# HOW TO COMPLETE THIS TASK:
Write the records out again, exactly as they stand below.

EXERCISE INPUT Start Marker

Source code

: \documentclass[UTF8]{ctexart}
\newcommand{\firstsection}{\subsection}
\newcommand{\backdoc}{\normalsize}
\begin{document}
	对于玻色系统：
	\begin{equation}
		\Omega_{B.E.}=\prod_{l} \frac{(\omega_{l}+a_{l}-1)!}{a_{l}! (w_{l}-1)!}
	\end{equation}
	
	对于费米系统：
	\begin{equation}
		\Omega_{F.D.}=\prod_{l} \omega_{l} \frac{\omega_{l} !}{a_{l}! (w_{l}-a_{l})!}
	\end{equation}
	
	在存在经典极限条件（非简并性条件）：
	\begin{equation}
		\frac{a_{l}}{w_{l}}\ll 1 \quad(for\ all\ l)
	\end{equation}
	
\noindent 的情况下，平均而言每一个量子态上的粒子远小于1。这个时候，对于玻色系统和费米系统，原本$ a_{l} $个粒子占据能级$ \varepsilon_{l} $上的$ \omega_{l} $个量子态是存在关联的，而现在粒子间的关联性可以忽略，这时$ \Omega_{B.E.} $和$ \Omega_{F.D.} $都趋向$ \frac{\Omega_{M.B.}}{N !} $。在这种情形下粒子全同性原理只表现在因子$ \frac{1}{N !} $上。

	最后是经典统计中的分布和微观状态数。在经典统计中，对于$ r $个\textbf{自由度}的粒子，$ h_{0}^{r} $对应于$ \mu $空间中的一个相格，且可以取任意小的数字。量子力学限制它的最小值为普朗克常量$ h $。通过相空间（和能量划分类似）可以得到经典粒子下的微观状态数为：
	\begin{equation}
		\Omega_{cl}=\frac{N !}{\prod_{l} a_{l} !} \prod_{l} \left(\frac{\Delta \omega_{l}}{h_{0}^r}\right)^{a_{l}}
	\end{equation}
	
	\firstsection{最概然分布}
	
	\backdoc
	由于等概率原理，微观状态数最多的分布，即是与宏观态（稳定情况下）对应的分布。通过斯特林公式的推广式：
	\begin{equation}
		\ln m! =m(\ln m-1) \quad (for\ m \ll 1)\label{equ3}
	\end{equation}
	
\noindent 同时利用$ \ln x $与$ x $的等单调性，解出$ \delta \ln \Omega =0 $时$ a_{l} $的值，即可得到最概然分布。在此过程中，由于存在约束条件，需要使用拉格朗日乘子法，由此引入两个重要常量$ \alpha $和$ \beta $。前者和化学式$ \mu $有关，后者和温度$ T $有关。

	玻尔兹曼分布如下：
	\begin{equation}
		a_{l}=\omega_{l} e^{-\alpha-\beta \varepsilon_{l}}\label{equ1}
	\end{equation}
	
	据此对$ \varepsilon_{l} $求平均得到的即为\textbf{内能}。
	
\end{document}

EXERCISE INPUT End Marker

# RESULT BELOW:
Source code

: \documentclass[UTF8]{ctexart}
\newcommand{\firstsection}{\subsection}
\newcommand{\backdoc}{\normalsize}
\begin{document}
	对于玻色系统：
	\begin{equation}
		\Omega_{B.E.}=\prod_{l} \frac{(\omega_{l}+a_{l}-1)!}{a_{l}! (w_{l}-1)!}
	\end{equation}
	
	对于费米系统：
	\begin{equation}
		\Omega_{F.D.}=\prod_{l} \omega_{l} \frac{\omega_{l} !}{a_{l}! (w_{l}-a_{l})!}
	\end{equation}
	
	在存在经典极限条件（非简并性条件）：
	\begin{equation}
		\frac{a_{l}}{w_{l}}\ll 1 \quad(for\ all\ l)
	\end{equation}
	
\noindent 的情况下，平均而言每一个量子态上的粒子远小于1。这个时候，对于玻色系统和费米系统，原本$ a_{l} $个粒子占据能级$ \varepsilon_{l} $上的$ \omega_{l} $个量子态是存在关联的，而现在粒子间的关联性可以忽略，这时$ \Omega_{B.E.} $和$ \Omega_{F.D.} $都趋向$ \frac{\Omega_{M.B.}}{N !} $。在这种情形下粒子全同性原理只表现在因子$ \frac{1}{N !} $上。

	最后是经典统计中的分布和微观状态数。在经典统计中，对于$ r $个\textbf{自由度}的粒子，$ h_{0}^{r} $对应于$ \mu $空间中的一个相格，且可以取任意小的数字。量子力学限制它的最小值为普朗克常量$ h $。通过相空间（和能量划分类似）可以得到经典粒子下的微观状态数为：
	\begin{equation}
		\Omega_{cl}=\frac{N !}{\prod_{l} a_{l} !} \prod_{l} \left(\frac{\Delta \omega_{l}}{h_{0}^r}\right)^{a_{l}}
	\end{equation}
	
	\firstsection{最概然分布}
	
	\backdoc
	由于等概率原理，微观状态数最多的分布，即是与宏观态（稳定情况下）对应的分布。通过斯特林公式的推广式：
	\begin{equation}
		\ln m! =m(\ln m-1) \quad (for\ m \ll 1)\label{equ3}
	\end{equation}
	
\noindent 同时利用$ \ln x $与$ x $的等单调性，解出$ \delta \ln \Omega =0 $时$ a_{l} $的值，即可得到最概然分布。在此过程中，由于存在约束条件，需要使用拉格朗日乘子法，由此引入两个重要常量$ \alpha $和$ \beta $。前者和化学式$ \mu $有关，后者和温度$ T $有关。

	玻尔兹曼分布如下：
	\begin{equation}
		a_{l}=\omega_{l} e^{-\alpha-\beta \varepsilon_{l}}\label{equ1}
	\end{equation}
	
	据此对$ \varepsilon_{l} $求平均得到的即为\textbf{内能}。
	
\end{document}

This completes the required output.